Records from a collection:
--- START ---

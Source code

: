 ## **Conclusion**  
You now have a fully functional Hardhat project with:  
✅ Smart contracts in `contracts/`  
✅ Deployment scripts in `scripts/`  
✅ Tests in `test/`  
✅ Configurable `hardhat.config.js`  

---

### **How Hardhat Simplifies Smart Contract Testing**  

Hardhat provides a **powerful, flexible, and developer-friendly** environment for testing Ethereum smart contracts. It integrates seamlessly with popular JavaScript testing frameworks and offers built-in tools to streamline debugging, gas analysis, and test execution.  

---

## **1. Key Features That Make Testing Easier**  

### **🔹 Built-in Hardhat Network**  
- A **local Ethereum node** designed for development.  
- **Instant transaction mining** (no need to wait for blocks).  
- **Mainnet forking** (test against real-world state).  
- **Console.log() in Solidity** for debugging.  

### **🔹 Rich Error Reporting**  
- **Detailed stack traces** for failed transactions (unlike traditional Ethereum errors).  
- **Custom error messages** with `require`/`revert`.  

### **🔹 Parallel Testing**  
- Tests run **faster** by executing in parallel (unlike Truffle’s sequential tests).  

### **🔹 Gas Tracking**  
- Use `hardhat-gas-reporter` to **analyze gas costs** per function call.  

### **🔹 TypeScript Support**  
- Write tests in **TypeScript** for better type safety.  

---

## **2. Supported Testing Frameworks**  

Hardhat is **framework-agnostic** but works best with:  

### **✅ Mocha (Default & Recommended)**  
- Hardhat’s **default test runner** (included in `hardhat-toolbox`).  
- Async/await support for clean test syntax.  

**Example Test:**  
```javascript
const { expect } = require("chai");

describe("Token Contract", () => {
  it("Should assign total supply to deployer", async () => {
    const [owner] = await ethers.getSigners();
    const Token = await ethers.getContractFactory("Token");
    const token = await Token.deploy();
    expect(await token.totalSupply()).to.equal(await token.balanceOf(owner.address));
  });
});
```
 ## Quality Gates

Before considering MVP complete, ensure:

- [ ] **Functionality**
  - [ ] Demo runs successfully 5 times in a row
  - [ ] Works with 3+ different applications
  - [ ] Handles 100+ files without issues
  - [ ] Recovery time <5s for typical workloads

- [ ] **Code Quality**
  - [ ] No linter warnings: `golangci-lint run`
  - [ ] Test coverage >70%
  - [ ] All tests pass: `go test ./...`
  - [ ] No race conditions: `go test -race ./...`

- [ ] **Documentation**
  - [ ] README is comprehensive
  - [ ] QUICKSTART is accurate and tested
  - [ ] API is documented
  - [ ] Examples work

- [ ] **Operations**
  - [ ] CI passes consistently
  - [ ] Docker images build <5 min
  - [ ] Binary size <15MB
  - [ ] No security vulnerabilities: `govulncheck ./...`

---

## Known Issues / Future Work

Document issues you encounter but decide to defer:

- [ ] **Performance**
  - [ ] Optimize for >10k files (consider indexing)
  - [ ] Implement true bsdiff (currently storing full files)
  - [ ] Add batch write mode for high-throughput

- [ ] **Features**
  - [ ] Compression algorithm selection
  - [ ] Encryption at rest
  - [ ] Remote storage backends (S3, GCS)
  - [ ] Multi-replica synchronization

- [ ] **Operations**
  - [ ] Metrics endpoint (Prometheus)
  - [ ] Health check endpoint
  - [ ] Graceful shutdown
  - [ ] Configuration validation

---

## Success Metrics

--- END ---

Work task =
Find and copy each line above that includes the string "unlike".

Answer to the exercise =
- **Detailed stack traces** for failed transactions (unlike traditional Ethereum errors).  
- Tests run **faster** by executing in parallel (unlike Truffle’s sequential tests).  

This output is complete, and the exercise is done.